[Problem requirements]:
What is needed is an exact transcription of every entry below.

[Entries supplied]:
============================================================

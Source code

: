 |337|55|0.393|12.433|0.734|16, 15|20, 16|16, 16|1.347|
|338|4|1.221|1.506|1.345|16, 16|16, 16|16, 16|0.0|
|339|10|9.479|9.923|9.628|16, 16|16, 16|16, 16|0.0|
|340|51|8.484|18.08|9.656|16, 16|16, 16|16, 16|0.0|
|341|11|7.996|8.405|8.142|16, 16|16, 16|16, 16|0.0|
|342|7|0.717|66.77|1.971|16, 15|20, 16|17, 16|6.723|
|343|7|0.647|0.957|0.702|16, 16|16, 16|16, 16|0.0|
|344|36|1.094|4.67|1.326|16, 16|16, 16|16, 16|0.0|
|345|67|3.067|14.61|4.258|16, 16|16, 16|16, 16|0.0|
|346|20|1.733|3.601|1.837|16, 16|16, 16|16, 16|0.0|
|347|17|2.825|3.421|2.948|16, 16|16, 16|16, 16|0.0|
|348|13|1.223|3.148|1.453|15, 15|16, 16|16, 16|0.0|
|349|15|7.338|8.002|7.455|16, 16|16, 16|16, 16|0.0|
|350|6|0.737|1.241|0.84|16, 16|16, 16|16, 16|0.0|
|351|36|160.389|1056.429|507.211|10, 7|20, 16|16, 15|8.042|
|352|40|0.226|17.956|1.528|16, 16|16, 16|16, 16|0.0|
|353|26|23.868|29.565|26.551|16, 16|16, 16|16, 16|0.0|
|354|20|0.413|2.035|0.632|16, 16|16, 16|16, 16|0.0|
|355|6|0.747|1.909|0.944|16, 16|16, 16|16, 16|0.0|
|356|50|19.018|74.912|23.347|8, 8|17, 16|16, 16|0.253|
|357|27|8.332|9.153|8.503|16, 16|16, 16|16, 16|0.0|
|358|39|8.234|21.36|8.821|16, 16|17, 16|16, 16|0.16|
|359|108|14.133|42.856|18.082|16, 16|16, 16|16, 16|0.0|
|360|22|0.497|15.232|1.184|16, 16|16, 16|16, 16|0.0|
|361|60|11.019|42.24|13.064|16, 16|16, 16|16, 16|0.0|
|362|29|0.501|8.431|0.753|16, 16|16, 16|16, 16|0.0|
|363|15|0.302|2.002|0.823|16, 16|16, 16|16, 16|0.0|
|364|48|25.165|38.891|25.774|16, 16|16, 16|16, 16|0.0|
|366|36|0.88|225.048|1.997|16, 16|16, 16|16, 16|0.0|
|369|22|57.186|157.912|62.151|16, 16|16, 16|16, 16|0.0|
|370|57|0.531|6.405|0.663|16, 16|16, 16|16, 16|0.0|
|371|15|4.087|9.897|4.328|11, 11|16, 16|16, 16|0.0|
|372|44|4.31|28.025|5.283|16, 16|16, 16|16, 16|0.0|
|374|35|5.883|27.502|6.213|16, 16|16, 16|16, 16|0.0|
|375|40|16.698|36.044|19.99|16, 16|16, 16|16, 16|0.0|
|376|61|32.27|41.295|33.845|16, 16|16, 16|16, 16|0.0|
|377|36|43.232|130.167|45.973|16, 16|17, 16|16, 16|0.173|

============================================================

[Worked solution]:
Source code

: |337|55|0.393|12.433|0.734|16, 15|20, 16|16, 16|1.347|
|338|4|1.221|1.506|1.345|16, 16|16, 16|16, 16|0.0|
|339|10|9.479|9.923|9.628|16, 16|16, 16|16, 16|0.0|
|340|51|8.484|18.08|9.656|16, 16|16, 16|16, 16|0.0|
|341|11|7.996|8.405|8.142|16, 16|16, 16|16, 16|0.0|
|342|7|0.717|66.77|1.971|16, 15|20, 16|17, 16|6.723|
|343|7|0.647|0.957|0.702|16, 16|16, 16|16, 16|0.0|
|344|36|1.094|4.67|1.326|16, 16|16, 16|16, 16|0.0|
|345|67|3.067|14.61|4.258|16, 16|16, 16|16, 16|0.0|
|346|20|1.733|3.601|1.837|16, 16|16, 16|16, 16|0.0|
|347|17|2.825|3.421|2.948|16, 16|16, 16|16, 16|0.0|
|348|13|1.223|3.148|1.453|15, 15|16, 16|16, 16|0.0|
|349|15|7.338|8.002|7.455|16, 16|16, 16|16, 16|0.0|
|350|6|0.737|1.241|0.84|16, 16|16, 16|16, 16|0.0|
|351|36|160.389|1056.429|507.211|10, 7|20, 16|16, 15|8.042|
|352|40|0.226|17.956|1.528|16, 16|16, 16|16, 16|0.0|
|353|26|23.868|29.565|26.551|16, 16|16, 16|16, 16|0.0|
|354|20|0.413|2.035|0.632|16, 16|16, 16|16, 16|0.0|
|355|6|0.747|1.909|0.944|16, 16|16, 16|16, 16|0.0|
|356|50|19.018|74.912|23.347|8, 8|17, 16|16, 16|0.253|
|357|27|8.332|9.153|8.503|16, 16|16, 16|16, 16|0.0|
|358|39|8.234|21.36|8.821|16, 16|17, 16|16, 16|0.16|
|359|108|14.133|42.856|18.082|16, 16|16, 16|16, 16|0.0|
|360|22|0.497|15.232|1.184|16, 16|16, 16|16, 16|0.0|
|361|60|11.019|42.24|13.064|16, 16|16, 16|16, 16|0.0|
|362|29|0.501|8.431|0.753|16, 16|16, 16|16, 16|0.0|
|363|15|0.302|2.002|0.823|16, 16|16, 16|16, 16|0.0|
|364|48|25.165|38.891|25.774|16, 16|16, 16|16, 16|0.0|
|366|36|0.88|225.048|1.997|16, 16|16, 16|16, 16|0.0|
|369|22|57.186|157.912|62.151|16, 16|16, 16|16, 16|0.0|
|370|57|0.531|6.405|0.663|16, 16|16, 16|16, 16|0.0|
|371|15|4.087|9.897|4.328|11, 11|16, 16|16, 16|0.0|
|372|44|4.31|28.025|5.283|16, 16|16, 16|16, 16|0.0|
|374|35|5.883|27.502|6.213|16, 16|16, 16|16, 16|0.0|
|375|40|16.698|36.044|19.99|16, 16|16, 16|16, 16|0.0|
|376|61|32.27|41.295|33.845|16, 16|16, 16|16, 16|0.0|
|377|36|43.232|130.167|45.973|16, 16|17, 16|16, 16|0.173|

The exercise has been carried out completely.